HXR - Editorial

PROBLEM LINK:

Practice
Contest: Division 1
Contest: Division 2

Setter: Md. Mahamudur Rahaman Sajib
Tester: Teja Vardhan Reddy
Editorialist: Taranpreet Singh

DIFFICULTY:

Easy-Medium

PREREQUISITES:

Matrix Exponentiation, Bitwise operations.

PROBLEM:

Given an array A of N elements and an integer K, we define power of array A, denoted as A^K as

  • If k = 1, then the original array A
  • A_k is an N-length array such that i-th element of this array is
    (A^k)_i = (A^{k-1})_{l_i} \oplus (A^{k-1})_{l_i+1} \oplus \ldots \oplus (A^{k-1})_{r_i-1} \oplus (A^{k-1})_{r_i} \,.

You need to find the array A^K

QUICK EXPLANATION

  • For a simpler problem, where xor is replaced by addition, it is easy to apply matrix exponentiation, which is a well-known problem.
  • The only issue in applying matrix exponentiation is that there are carry forward in matrix exponentiation from lower bits which may affect answer for higher bits.
  • To avoid that, we shall solve for each bit in answer separately and use matrix multiplication in modulo field 2 where the carry forward become multiple of 2 and thus neglected.
  • Hence, we can compute the K-th power of the recurrence matrix, and for each bit, get the vector representing positions having current bit set, and find the resultant vector. This i-th position in this resulting vector determines whether i-th position shall have the current bit set or not.

EXPLANATION

Considering a simpler problem where XOR is replaced by addition, we get a linear recurrence relation, which we can solve via matrix exponentiation.
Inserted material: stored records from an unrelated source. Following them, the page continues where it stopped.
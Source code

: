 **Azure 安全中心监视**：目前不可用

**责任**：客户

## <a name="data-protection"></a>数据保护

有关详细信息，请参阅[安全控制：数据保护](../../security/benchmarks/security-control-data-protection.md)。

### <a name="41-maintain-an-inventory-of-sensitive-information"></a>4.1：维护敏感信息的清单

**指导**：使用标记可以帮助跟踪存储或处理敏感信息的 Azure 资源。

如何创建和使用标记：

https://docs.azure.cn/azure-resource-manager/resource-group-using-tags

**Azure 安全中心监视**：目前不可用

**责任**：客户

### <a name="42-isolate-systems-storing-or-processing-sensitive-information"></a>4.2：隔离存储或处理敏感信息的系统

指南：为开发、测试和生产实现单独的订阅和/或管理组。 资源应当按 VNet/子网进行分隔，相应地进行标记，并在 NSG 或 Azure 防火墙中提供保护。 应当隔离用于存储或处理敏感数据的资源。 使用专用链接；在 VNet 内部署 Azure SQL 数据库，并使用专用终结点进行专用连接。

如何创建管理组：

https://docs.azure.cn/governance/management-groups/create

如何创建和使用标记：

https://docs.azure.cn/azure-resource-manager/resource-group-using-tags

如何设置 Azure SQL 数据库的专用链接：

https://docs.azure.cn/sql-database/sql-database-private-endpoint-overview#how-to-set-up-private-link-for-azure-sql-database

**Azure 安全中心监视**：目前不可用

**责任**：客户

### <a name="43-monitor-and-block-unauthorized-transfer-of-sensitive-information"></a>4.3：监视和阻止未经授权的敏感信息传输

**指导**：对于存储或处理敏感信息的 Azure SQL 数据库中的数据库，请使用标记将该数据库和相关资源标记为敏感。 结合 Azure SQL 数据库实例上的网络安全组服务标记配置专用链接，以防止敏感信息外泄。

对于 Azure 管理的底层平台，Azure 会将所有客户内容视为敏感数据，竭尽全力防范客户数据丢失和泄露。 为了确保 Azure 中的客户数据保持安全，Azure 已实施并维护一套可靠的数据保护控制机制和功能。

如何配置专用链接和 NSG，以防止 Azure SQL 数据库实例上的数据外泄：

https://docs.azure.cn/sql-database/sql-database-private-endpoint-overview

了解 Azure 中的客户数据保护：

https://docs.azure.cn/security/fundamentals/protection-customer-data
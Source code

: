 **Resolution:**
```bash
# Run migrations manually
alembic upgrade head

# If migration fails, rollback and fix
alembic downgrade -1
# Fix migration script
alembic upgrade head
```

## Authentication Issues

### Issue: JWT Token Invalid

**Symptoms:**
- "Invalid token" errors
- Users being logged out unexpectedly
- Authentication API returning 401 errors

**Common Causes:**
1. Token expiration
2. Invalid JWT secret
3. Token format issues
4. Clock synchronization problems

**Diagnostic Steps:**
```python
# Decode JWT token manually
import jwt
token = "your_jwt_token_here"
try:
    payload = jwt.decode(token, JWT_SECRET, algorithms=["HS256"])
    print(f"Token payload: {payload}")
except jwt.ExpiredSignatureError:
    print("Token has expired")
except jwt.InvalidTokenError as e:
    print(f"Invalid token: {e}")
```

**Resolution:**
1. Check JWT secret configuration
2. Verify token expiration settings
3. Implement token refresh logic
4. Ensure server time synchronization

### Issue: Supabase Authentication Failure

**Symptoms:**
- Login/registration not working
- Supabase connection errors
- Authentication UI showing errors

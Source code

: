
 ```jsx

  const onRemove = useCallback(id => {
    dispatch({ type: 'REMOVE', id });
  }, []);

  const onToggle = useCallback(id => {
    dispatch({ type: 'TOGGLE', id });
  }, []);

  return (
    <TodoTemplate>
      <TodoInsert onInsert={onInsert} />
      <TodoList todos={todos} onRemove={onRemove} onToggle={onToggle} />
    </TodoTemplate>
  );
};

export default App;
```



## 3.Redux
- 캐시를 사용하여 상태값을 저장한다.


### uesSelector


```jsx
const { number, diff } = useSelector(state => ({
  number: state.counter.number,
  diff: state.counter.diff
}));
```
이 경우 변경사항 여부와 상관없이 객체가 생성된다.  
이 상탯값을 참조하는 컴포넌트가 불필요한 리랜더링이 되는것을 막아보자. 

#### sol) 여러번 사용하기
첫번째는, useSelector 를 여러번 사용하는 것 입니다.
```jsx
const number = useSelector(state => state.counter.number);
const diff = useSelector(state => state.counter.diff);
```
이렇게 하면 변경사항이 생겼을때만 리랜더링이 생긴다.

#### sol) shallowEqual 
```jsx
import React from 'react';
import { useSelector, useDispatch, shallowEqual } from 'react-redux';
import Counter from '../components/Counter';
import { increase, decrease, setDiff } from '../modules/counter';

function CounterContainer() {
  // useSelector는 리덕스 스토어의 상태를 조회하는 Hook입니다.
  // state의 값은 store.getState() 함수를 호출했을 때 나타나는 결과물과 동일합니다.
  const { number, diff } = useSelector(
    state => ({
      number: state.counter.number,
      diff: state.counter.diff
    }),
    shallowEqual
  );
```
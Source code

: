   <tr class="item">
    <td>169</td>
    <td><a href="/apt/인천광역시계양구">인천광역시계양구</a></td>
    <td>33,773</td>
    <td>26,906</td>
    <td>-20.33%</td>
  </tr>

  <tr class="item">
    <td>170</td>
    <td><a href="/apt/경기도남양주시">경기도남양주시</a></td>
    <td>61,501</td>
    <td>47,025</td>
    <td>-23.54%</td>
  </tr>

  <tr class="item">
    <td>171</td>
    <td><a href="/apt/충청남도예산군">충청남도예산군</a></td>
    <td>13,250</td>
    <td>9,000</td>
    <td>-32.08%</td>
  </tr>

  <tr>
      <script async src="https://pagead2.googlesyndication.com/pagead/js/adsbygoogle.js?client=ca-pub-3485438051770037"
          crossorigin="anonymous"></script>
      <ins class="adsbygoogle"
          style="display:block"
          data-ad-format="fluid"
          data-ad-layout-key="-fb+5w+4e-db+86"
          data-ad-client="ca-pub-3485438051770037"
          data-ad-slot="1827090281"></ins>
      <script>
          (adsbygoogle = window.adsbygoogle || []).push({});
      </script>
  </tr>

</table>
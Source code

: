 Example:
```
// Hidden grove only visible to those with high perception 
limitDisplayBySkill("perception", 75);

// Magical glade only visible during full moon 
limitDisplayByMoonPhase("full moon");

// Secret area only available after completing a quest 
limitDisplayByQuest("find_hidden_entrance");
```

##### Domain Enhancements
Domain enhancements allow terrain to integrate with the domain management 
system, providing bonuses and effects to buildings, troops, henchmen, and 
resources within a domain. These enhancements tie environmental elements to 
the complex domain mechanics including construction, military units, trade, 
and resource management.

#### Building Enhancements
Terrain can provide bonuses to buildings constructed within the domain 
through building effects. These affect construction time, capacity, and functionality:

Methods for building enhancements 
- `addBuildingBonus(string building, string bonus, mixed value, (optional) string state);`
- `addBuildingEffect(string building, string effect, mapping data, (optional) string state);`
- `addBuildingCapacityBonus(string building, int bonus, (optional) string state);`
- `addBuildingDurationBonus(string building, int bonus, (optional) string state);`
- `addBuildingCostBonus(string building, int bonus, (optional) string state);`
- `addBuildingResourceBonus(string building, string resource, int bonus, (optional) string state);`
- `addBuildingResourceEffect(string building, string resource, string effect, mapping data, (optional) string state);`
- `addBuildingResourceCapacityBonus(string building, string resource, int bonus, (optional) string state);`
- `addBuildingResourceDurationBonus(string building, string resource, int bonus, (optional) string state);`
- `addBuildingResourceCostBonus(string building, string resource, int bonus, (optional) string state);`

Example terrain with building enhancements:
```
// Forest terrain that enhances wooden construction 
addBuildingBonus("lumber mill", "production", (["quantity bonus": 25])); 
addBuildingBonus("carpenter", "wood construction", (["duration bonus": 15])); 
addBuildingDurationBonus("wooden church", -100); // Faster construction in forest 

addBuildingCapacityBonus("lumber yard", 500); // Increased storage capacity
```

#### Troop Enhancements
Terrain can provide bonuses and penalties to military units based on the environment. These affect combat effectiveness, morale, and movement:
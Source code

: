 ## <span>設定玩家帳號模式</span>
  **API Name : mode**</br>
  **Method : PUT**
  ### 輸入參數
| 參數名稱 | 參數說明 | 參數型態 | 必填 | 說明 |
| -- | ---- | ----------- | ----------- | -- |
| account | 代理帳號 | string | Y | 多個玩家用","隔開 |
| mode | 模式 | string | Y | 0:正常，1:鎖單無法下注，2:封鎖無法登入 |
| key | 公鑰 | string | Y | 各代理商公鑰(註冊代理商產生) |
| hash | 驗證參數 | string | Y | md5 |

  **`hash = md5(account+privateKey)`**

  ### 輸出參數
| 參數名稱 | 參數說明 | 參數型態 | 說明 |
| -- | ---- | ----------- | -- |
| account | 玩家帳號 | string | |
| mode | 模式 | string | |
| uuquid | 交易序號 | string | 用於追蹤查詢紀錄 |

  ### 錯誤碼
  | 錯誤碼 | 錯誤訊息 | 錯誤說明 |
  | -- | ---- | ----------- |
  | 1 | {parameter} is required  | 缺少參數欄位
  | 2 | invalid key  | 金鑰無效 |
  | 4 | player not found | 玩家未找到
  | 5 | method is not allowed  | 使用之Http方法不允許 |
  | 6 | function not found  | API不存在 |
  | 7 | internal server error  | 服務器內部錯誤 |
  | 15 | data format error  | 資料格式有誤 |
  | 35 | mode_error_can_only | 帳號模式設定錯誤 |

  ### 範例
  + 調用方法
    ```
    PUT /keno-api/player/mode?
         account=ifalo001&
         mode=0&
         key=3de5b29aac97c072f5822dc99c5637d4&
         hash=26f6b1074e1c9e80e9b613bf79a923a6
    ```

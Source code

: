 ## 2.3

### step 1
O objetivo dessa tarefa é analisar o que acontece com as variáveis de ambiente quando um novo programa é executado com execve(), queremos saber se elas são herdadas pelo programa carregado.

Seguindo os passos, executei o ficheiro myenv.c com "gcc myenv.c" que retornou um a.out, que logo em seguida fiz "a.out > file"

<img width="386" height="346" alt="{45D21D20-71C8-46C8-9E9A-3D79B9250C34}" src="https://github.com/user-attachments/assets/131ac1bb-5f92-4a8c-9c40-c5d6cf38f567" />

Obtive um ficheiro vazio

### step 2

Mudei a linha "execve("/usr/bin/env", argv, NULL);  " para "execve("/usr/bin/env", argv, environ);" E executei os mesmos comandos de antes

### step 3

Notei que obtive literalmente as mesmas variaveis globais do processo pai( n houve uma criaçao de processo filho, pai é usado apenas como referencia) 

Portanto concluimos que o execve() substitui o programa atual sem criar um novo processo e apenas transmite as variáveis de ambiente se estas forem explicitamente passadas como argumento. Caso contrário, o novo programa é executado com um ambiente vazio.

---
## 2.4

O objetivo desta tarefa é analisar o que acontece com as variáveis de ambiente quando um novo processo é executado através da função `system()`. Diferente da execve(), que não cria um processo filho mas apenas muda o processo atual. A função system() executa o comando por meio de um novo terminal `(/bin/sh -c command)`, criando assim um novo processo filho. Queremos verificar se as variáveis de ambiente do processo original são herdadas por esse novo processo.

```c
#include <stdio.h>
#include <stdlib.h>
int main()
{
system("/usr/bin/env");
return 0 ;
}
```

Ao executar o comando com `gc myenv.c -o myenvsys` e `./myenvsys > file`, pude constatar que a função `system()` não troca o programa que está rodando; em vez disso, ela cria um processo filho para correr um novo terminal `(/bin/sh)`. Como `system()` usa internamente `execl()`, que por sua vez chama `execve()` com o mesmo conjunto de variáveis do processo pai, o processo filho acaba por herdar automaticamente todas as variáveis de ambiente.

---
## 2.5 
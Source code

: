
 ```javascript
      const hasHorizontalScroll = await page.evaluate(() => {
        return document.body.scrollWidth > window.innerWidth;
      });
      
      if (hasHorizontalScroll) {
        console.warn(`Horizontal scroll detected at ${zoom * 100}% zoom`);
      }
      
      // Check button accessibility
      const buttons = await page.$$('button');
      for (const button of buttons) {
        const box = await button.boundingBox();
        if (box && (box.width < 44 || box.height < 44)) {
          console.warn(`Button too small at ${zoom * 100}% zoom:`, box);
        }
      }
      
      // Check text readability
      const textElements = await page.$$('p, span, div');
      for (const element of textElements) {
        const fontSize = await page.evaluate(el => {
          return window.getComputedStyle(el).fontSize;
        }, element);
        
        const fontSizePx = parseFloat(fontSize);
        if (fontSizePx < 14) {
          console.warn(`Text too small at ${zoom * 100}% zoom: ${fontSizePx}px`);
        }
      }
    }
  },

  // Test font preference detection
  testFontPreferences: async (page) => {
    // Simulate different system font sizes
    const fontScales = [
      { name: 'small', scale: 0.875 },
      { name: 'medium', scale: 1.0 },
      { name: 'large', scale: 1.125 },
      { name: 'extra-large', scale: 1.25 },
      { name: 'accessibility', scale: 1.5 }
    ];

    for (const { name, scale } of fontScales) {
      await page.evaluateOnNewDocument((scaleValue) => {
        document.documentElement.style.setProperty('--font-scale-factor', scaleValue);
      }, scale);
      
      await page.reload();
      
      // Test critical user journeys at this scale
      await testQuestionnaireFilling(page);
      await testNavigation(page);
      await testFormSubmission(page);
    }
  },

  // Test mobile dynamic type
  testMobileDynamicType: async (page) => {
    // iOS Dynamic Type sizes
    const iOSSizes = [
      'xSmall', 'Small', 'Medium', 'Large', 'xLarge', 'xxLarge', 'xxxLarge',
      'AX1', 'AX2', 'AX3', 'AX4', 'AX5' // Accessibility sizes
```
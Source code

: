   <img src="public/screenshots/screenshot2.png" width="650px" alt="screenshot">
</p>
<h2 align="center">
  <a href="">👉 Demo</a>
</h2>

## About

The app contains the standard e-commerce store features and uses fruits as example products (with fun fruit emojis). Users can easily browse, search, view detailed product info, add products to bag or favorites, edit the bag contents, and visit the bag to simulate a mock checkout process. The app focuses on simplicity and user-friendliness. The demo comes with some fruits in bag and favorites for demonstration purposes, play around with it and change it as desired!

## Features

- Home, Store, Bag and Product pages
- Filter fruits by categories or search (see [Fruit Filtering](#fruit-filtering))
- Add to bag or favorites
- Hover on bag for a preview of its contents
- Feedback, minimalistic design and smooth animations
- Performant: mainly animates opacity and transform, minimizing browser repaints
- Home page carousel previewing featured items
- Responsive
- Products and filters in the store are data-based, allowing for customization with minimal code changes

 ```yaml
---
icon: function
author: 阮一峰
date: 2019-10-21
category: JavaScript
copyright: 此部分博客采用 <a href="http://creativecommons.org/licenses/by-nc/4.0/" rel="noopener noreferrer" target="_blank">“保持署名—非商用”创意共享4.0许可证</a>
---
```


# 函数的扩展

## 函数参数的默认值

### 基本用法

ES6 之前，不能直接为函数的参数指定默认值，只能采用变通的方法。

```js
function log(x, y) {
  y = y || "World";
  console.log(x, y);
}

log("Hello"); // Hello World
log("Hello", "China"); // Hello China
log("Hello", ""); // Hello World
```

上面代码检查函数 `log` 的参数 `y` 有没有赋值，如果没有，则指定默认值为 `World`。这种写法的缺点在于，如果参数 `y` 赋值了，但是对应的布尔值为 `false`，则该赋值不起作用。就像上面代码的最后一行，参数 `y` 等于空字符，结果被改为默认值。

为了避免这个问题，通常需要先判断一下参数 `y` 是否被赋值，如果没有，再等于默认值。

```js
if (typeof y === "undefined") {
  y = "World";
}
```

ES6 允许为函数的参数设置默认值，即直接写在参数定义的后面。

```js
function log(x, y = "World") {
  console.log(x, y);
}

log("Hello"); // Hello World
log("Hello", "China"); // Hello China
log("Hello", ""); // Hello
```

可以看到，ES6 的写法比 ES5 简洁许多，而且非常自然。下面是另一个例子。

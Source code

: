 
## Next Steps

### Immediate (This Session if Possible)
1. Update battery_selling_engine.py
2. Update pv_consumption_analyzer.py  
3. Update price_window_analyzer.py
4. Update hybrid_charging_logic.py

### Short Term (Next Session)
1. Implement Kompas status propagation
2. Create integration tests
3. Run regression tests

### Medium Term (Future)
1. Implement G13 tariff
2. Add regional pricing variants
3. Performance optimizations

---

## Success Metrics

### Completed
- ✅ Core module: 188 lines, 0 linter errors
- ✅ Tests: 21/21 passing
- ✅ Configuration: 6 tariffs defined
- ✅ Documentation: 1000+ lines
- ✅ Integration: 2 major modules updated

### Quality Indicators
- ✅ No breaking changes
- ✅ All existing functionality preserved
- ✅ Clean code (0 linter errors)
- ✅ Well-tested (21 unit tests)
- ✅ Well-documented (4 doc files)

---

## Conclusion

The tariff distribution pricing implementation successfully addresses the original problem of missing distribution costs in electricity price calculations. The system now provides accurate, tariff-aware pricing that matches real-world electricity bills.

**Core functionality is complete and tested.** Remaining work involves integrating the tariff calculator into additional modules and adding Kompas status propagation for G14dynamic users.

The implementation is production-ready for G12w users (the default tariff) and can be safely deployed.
Suppose we have the current vector A^{K-1} and the recurrence matrix M, we can write A_{K} = M*A_{K-1} It is easy to write the recurrence matrix M consisting of 0 and 1 depending upon which terms contribute to next power.

But in our original problem, this approach fails at a point. The XOR operation is a bitwise operation. This means that values of i-th bits in A^K are dependent only upon i-th bits of values of A. But matrix exponentiation shall also consider the carry forward from lower bits to higher bits, which cause issues to our approach.

But there is a way after all to handle this. If we could do our operations modulo 2, the XOR operation works the same way as addition modulo 2.

So, we actually move toward solving each bit separately and do all operations.

Considering b-th bit, we get a binary vector C such that C_i = 1 if A_i has b-th bit set, otherwise C_i = 0

Our problem now becomes, given a binary array C of N values, and a binary matrix M, Find C^K = C* M^{K-1}. Doing the matrix operations modulo $2$we get the resulting C^K. If {C^K}_i = 1, {A^K}_i has b-th bit set.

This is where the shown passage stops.